Honestly, I was inspired by the fear of being bored! When I moved to Seoul I did not know a single person in Korea. My kids had just started full-time school for the first time so I was alone most of the day. I worried that I would have nothing to do but watch Netflix by myself. I looked online for expat clubs, discovered SIWA, and decided to go to a coffee morning. I remember feeling intimidated when I arrived because I didn’t have anyone to sit with, but I ended up next to another new person and we had a good time. By coincidence, on the table there was a list of open volunteer positions, most of which were related to my field of business so I had some relevant experience. I took it as a sign and checked everything I thought I could do. Shortly afterward I met Mhyla & Robbie for the first time and the rest is history!
As a SIWA leader, which is the project that you were most passionate about and remains close to your heart?
I enjoyed every role I had within SIWA but I would say that the Bazaar is the one closest to my heart. It was such a huge commitment but it was so rewarding. Organizing that event is how I really made strong connections with people and I really enjoyed doing something challenging. It was a great opportunity to learn more about SIWA and different organizations in Seoul, and give something meaningful back to Korea.
Who was the person that taught you the most during your career?
I’m lucky enough to have a lot of positive role models in my life but I would say that my mom taught me the most. When she went to college she was given the choice of 2 majors (teaching and nursing) because those were the only ones available for women. Over time more career opportunities became available and she worked hard to switch fields, even earning a PhD in the process. Before she retired she became a leader in a male-dominated field. When she attended conferences she’s often the only female and it was quite difficult. Seeing her persevere through those challenges was inspiring. She taught me a lot about not being discouraged by your circumstances, but to stay focused on your goals.
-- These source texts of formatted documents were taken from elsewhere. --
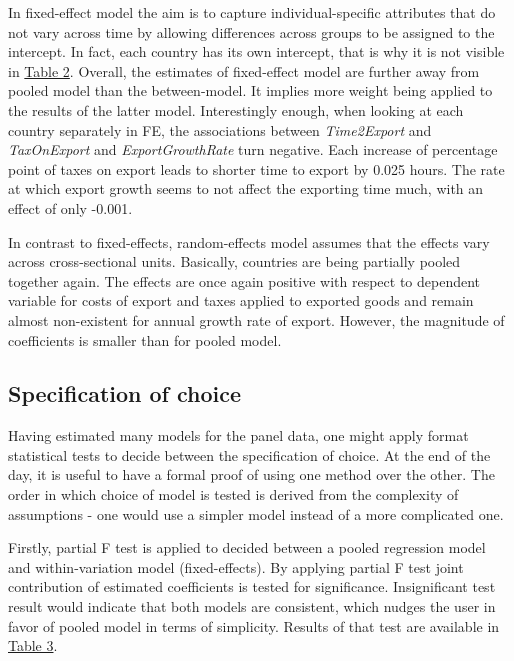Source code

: \documentclass{article}
\begin{document}
In fixed-effect model the aim is to capture individual-specific attributes that do not vary across time by allowing  differences across groups to be assigned to the intercept. In fact, each country has its own intercept, that is why it is not visible in \hyperref[tab:4models]{Table 2}. Overall, the estimates of fixed-effect model are further away from pooled model than the between-model. It implies more weight being applied to the results of the latter model. Interestingly enough, when looking at each country separately in FE, the associations between \textit{Time2Export} and \textit{TaxOnExport} and \textit{ExportGrowthRate} turn negative. Each increase of percentage point of taxes on export leads to shorter time to export by 0.025 hours. The rate at which export growth seems to not affect the exporting time much, with an effect of only -0.001.

In contrast to fixed-effects, random-effects model assumes that the effects vary across cross-sectional units. Basically, countries are being partially pooled together again. The effects are once again positive with respect to dependent variable for costs of export and taxes applied to exported goods and remain almost non-existent for annual growth rate of export. However, the magnitude of coefficients is smaller than for pooled model.

\subsection{Specification of choice}

Having estimated many models for the panel data, one might apply format statistical tests to decide between the specification of choice. At the end of the day, it is useful to have a formal proof of using one method over the other. The order in which choice of model is tested is derived from the complexity of assumptions - one would use a simpler model instead of a more complicated one.

Firstly, partial F test is applied to decided between a pooled regression model and within-variation model (fixed-effects). By applying partial F test joint contribution of estimated coefficients is tested for significance. Insignificant test result would indicate that both models are consistent, which nudges the user in favor of pooled model in terms of simplicity. Results of that test are available in \hyperref[tab:ftest]{Table 3}. 
\end{document}
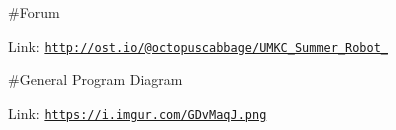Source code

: \#\-Forum

Link\-: \href{http://ost.io/@octopuscabbage/UMKC_Summer_Robot_2014}{\tt http\-://ost.\-io/@octopuscabbage/\-U\-M\-K\-C\-\_\-\-Summer\-\_\-\-Robot\-\_}

\#\-General Program Diagram

Link\-: \href{https://i.imgur.com/GDvMaqJ.png}{\tt https\-://i.\-imgur.\-com/\-G\-Dv\-Maq\-J.\-png} 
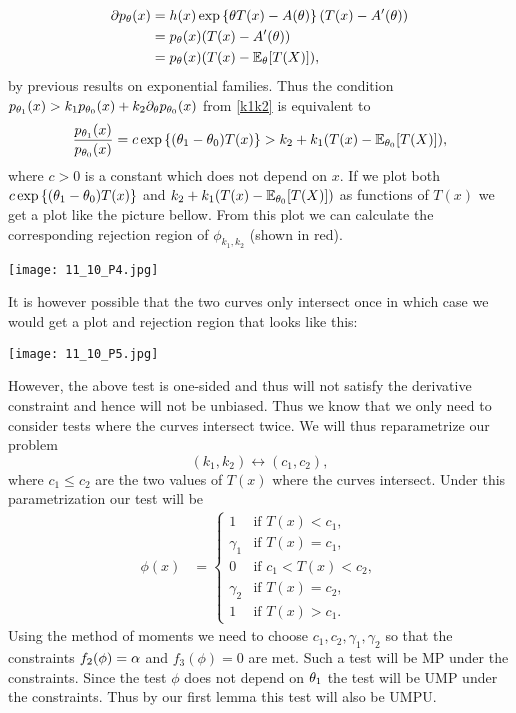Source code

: \begin{align*} 
    \partial p_{\theta}(x)& = h(x)\exp\left\{{\theta} T(x)-A({\theta})\right\}(T(x)-A'({\theta}))\\
    &=p_{\theta}(x)(T(x)-A'({\theta}))\\
    &=p_{\theta}(x)(T(x)-{\mathbb{E}}_{\theta}[T(X)]),
\end{align*}
by previous results on exponential families. Thus the condition $p_{{\theta}_1}(x)>k_1p_{{\theta}_0}(x)+k_2\partial_{\theta} p_{{\theta}_0}(x)$ from \eqref{k1k2} is equivalent to
\[\frac{p_{{\theta}_1}(x)}{p_{{\theta}_0}(x)}=c\exp\left\{({\theta}_1-{\theta}_0)T(x)\right\} > k_2+k_1(T(x)-{\mathbb{E}}_{{\theta}_0}[T(X)]), \]
where $c>0$ is a constant which does not depend on $x$. If we plot both $c\exp\left\{({\theta}_1-{\theta}_0)T(x)\right\}$ and $k_2+k_1(T(x)-{\mathbb{E}}_{{\theta}_0}[T(X)])$ as functions of $T(x)$ we get a plot like the picture bellow. From this plot we can calculate the corresponding rejection region of $\phi_{k_1,k_2}$ (shown in red).

\begin{center}
\texttt{[image: 11\_10\_P4.jpg]}
\end{center}

It is however possible that the two curves only intersect once in which case we would get a plot and rejection region that looks like this:

\begin{center}
    \texttt{[image: 11\_10\_P5.jpg]}
\end{center}
However, the above test is one-sided and thus will not satisfy the derivative constraint and hence will not be unbiased. Thus we know that we only need to consider tests where the curves intersect twice. We will thus reparametrize our problem 
\[(k_1,k_2) \longleftrightarrow (c_1,c_2), \]
where $c_1 \le c_2$ are the two values of $T(x)$ where the curves intersect. Under this parametrization our test will be
\begin{align*}
    \phi(x) & =\begin{cases}
        1 & \text{if } T(x) < c_1,\\
        \gamma_1 & \text{if } T(x) = c_1,\\
        0 & \text{if } c_1 < T(x) < c_2,\\
        \gamma_2 & \text{if } T(x) = c_2,\\
        1 & \text{if } T(x) > c_1.
    \end{cases}
\end{align*}
Using the method of moments we need to choose $c_1,c_2,\gamma_1,\gamma_2$ so that the constraints $f_2(\phi)={\alpha}$ and $f_3(\phi)=0$ are met. Such a test will be MP under the constraints. Since the test $\phi$ does not depend on ${\theta}_1$ the test will be UMP under the constraints. Thus by our first lemma this test will also be UMPU. 
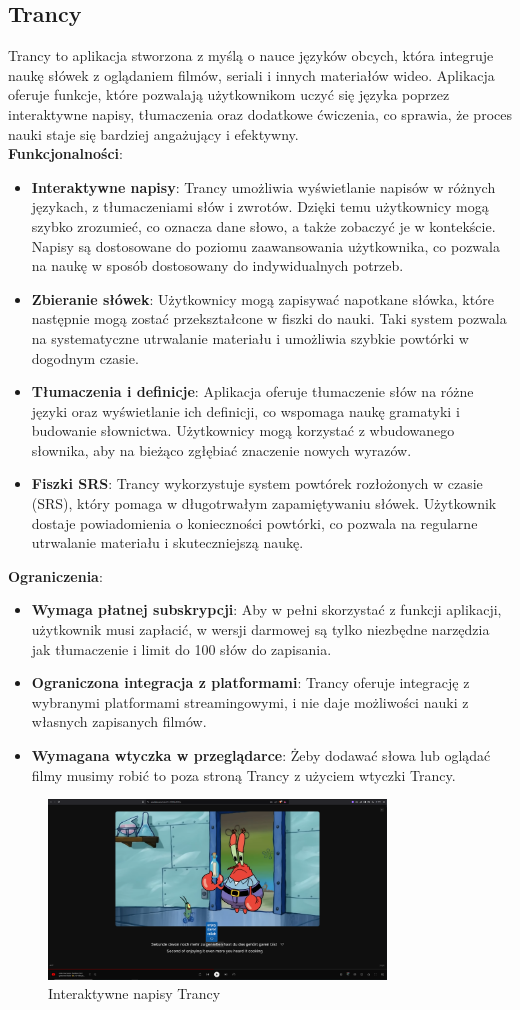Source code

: \subsection{Trancy}
Trancy to aplikacja stworzona z myślą o nauce języków obcych, która integruje naukę słówek z oglądaniem filmów, seriali i innych materiałów wideo. Aplikacja oferuje funkcje, które pozwalają użytkownikom uczyć się języka poprzez interaktywne napisy, tłumaczenia oraz dodatkowe ćwiczenia, co sprawia, że proces nauki staje się bardziej angażujący i efektywny. \\
\textbf{Funkcjonalności}:
\begin{itemize}
    \item \textbf{Interaktywne napisy}: Trancy umożliwia wyświetlanie napisów w różnych językach, z tłumaczeniami słów i zwrotów. Dzięki temu użytkownicy mogą szybko zrozumieć, co oznacza dane słowo, a także zobaczyć je w kontekście. Napisy są dostosowane do poziomu zaawansowania użytkownika, co pozwala na naukę w sposób dostosowany do indywidualnych potrzeb.
    \item \textbf{Zbieranie słówek}: Użytkownicy mogą zapisywać napotkane słówka, które następnie mogą zostać przekształcone w fiszki do nauki. Taki system pozwala na systematyczne utrwalanie materiału i umożliwia szybkie powtórki w dogodnym czasie.
    \item \textbf{Tłumaczenia i definicje}: Aplikacja oferuje tłumaczenie słów na różne języki oraz wyświetlanie ich definicji, co wspomaga naukę gramatyki i budowanie słownictwa. Użytkownicy mogą korzystać z wbudowanego słownika, aby na bieżąco zgłębiać znaczenie nowych wyrazów.
    \item \textbf{Fiszki SRS}: Trancy wykorzystuje system powtórek rozłożonych w czasie (SRS), który pomaga w długotrwałym zapamiętywaniu słówek. Użytkownik dostaje powiadomienia o konieczności powtórki, co pozwala na regularne utrwalanie materiału i skuteczniejszą naukę.
\end{itemize}
\textbf{Ograniczenia}:
\begin{itemize}
    \item \textbf{Wymaga płatnej subskrypcji}: Aby w pełni skorzystać z funkcji aplikacji, użytkownik musi zapłacić, w wersji darmowej są tylko niezbędne narzędzia jak tłumaczenie i limit do 100 słów do zapisania.
    \item \textbf{Ograniczona integracja z platformami}: Trancy oferuje integrację z wybranymi platformami streamingowymi, i nie daje możliwości nauki z własnych zapisanych filmów.
    \item \textbf{Wymagana wtyczka w przeglądarce}: Żeby dodawać słowa lub oglądać filmy musimy robić to poza stroną Trancy z użyciem wtyczki Trancy.
\end{itemize}

\begin{figure}[H]
    \centering
    \includegraphics[width=0.8\textwidth]{IMAGE/Trancy.png}
    \caption{Interaktywne napisy Trancy}
    \label{fig:Trancy}
\end{figure}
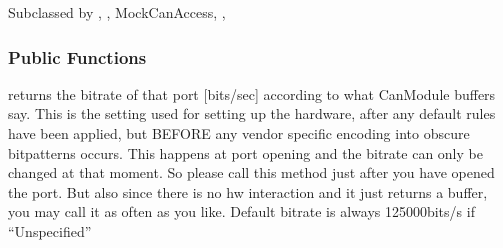 \documentclass[a4paper,10pt,english]{sphinxmanual}
\begin{document}
\begin{fulllineitems}
\label{\detokenize{canports:_CPPv4N9CanModule10CCanAccessE}}%
\pysigstartmultiline
{}%
\pysigstopmultiline
Subclassed by {\hyperref[\detokenize{vendors/anagate:classAnaCanScan}]{}}, {\hyperref[\detokenize{vendors/systec:classCSockCanScan}]{}}, MockCanAccess, {\hyperref[\detokenize{vendors/peak:classPKCanScan}]{}}, {\hyperref[\detokenize{vendors/systec:classSTCanScan}]{}}
\subsubsection*{Public Functions}

\begin{fulllineitems}
\label{\detokenize{canports:_CPPv4N9CanModule10CCanAccess14getPortBitrateEv}}%
\pysigstartmultiline
{}%
\pysigstopmultiline
returns the bitrate of that port {[}bits/sec{]} according to what CanModule buffers say. This is the setting used for setting up the hardware, after any default rules have been applied, but BEFORE any vendor specific encoding into obscure bitpatterns occurs. This happens at port opening and the bitrate can only be changed at that moment. So please call this method just after you have opened the port. But also since there is no hw interaction and it just returns a buffer, you may call it as often as you like. Default bitrate is always 125000bits/s if “Unspecified” 

\end{fulllineitems}


\end{fulllineitems}
\end{document}
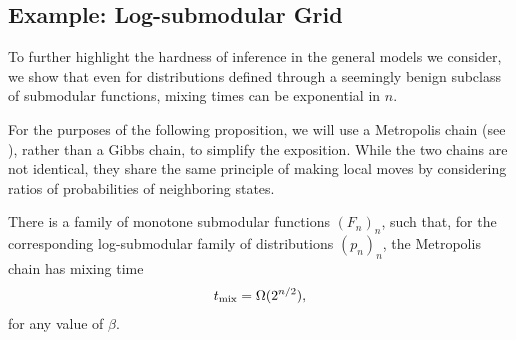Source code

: \subsection{Example: Log-submodular Grid}
To further highlight the hardness of inference in the general models we consider, we show that even for distributions defined through a seemingly benign subclass of submodular functions, mixing times can be exponential in $n$.

For the purposes of the following proposition, we will use a Metropolis chain (see ), rather than a Gibbs chain, to simplify the exposition.
While the two chains are not identical, they share the same principle of making local moves by considering ratios of probabilities of neighboring states.
\begin{prop}
There is a family of monotone submodular functions $(F_n)_n$, such that, for the corresponding log-submodular family of distributions $(p_n)_n$, the Metropolis chain has mixing time
\begin{align*}
  t_{\mathrm{mix}}  = \Omega(2^{n/2}),
\end{align*}
for any value of $\beta$.
\end{prop}

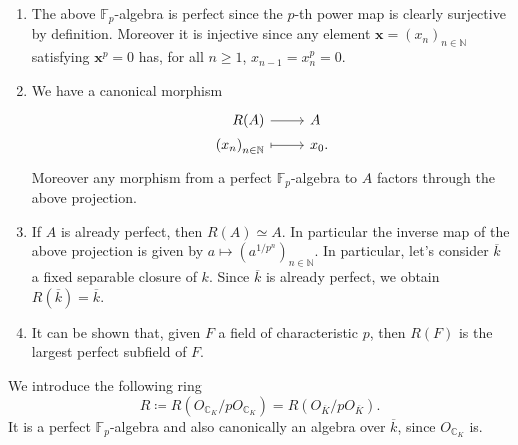 \begin{rem}[]\leavevmode\vspace{-.2\baselineskip}
\begin{enumerate}
\item The above $\mathbb{F}_p$-algebra is perfect
	since the $p$-th power map is clearly surjective by definition.
	Moreover it is injective since any element $\mathbf{x} = \left( x_n \right)_{n \in \mathbb{N}}$
	satisfying $\mathbf{x}^p = 0$ has, for all $n \geq 1$,
	$x_{n-1} = x_n^p = 0$.

\item We have a canonical morphism
	\begin{equation*}
	\begin{tikzcd}[row sep = 0ex
		,/tikz/column 1/.append style={anchor=base east}
		,/tikz/column 2/.append style={anchor=base west}]
		R(A) \arrow[r, "", rightarrow] &
		A \\
		\left( x_n \right)_{n \in \mathbb{N}} \arrow[r, "", mapsto] & 
		x_0
	.\end{tikzcd}
	\end{equation*} 
	Moreover any morphism from a perfect $\mathbb{F}_p$-algebra
	to $A$ factors through the above projection.

\item If $A$ is already perfect, then $R(A) \simeq A$.
	In particular the inverse map of the above projection is given by
	$a \mapsto \left( a^{1/p^n} \right)_{n \in \mathbb{N}}$.
	In particular, let's consider $\overline{k}$ a fixed separable closure of $k$.
	Since $\overline{k}$ is already perfect, we obtain $R(\overline{k}) = \overline{k}$.

\item It can be shown that, given $F$ a field of characteristic $p$, then $R(F)$ is the largest
	perfect subfield of $F$.
\end{enumerate}
\end{rem}


\begin{ntt}[]
	We introduce the following ring
	\begin{equation*}
		R \coloneqq R(O_{\mathbb{C}_K}/pO_{\mathbb{C}_K}) =
		R(O_{\overline{K}}/pO_{\overline{K}})
	.\end{equation*}
	It is a perfect $\mathbb{F}_p$-algebra and also canonically an
	algebra over $\overline{k}$, since $O_{\mathbb{C}_K}$ is.
\end{ntt}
What is the biggest challenge facing leaders today?
I think it’s incredibly difficult to inspire others to share your vision. You have to have a certain amount of knowledge and skill to even have a good vision for a company or project, but in order to achieve that vision everyone needs to understand it and believe in it too. It takes motivational, communication and managerial skills to lead successfully and that’s hard. Factor in how busy people are and how fast things change, etc. and I think it can be overwhelming.
As a current SIWA leader, what advice would you give to someone going into SIWA leadership position for the first time? Speak up! Even if you just joined SIWA or recently moved to Seoul, your opinion is valid and appreciated. Don’t wait for another volunteer to ask you what you think, or set boundaries for you. Take charge of the role you accepted, and let others know what you need to accomplish your goals within SIWA. And have fun!